Watching
Nurse last night it's easy to understand why the Carry Ons took the path they did into broad comedy. Not because it was necessary, but because
Nurse is a pretty perfect film. And how does one improve on perfection?
Each time I watch these first half dozen films I appreciate them a little more. That goes for the films from the same company during this period that are Carry Ons in all but name (
Please Turn Over; Twice Round The Daffodils and the above-mentioned
Nurse On Wheels) including a couple that come very close albeit with different writers
(Watch Your Stern and Raising The Wind).
These early Carry Ons rarely seem to get much love amongst casual fans. They're almost forgotten, overshadowed by Barbara Windsor's boobs and the grotesque caricatures that some of the present company evolved into.

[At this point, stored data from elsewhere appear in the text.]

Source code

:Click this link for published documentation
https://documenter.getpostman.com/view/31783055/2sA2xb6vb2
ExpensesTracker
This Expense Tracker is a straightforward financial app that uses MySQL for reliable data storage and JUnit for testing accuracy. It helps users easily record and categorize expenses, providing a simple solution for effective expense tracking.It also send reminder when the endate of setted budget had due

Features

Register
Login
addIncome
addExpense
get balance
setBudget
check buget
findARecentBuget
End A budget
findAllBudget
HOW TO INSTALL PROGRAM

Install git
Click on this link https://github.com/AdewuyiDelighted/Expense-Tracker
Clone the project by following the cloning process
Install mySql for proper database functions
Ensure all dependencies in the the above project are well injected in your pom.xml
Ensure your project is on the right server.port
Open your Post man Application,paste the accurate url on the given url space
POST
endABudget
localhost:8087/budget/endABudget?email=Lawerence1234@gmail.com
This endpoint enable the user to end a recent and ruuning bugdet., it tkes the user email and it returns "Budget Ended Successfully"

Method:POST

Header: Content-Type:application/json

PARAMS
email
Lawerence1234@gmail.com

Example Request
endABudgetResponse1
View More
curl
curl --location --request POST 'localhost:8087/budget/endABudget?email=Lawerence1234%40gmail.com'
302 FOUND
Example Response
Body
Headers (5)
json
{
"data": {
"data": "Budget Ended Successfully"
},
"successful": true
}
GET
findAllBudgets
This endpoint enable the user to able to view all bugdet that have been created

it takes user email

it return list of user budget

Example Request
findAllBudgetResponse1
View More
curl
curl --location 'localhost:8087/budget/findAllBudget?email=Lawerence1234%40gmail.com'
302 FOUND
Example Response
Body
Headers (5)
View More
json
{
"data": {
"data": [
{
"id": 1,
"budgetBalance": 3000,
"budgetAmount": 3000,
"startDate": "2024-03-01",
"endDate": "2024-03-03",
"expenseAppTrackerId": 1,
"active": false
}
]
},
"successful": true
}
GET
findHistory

But the Norman Hudis era is so very charming, its stories and characters full of heart. Kenneth Williams, for example, is an actor here, rather than "doing" another six monthly Carry On. He gets to go broad (hear his signature braying shriek as he sharpens his tools while under the influence of alcohol and laughing gas during the operating room sequence), but it's all balanced nicely by his character's chaste romance with Jill Ireland, which would have been unthinkable a few years down the line. Of the long-term Carry On-ers, the exception in the subtlety regard is Charles Hawtrey who is essentially playing his eccentric self, just as he would when portraying Charlie Muggins or Sir Roger De Lodgerly. But it's not to the detriment of the film at all. He even gets to do the first of many, many drag sequences when he impersonates a nurse.
The actors chosen for these early films are engaging. Terence Longdon; Rosalind Knight; Leslie Phillips; a very young June Whitfield; Bill Owen; Joan Hickson.
Even the female eye candy has a great deal of substance here. There's something very proper, almost homely, about Ireland; Susans Stephen and Beaumont and even Shirley Eaton. There are a number of moments where they get objectified and sexually harassed, but there's a sense that they're primarily there (both as actresses and characters) to do their job to the best of their ability. The closest thing to an object here is Marita Stanton whose only memorable scene involves chasing Hawtrey in her underwear demanding her nurse's uniform back. But even this is tastefully done.
Last night I found myself fascinated by Ann Firbank whose status is quite lowly according to her placement in the credits, but who brought something very special to every scene she was in. I believed she was a nurse who was professional to her fingertips which allowed me to believe in the playfulness too, when it came (Firbank's character delivered what is perhaps
Nurse's most memorable line of dialogue where, after fighting Kenneth Connor to whip off his boxer shorts, she flatly declared "What a fuss about such a little thing"). She's quite sexy but in an upmarket Sixties kind of way.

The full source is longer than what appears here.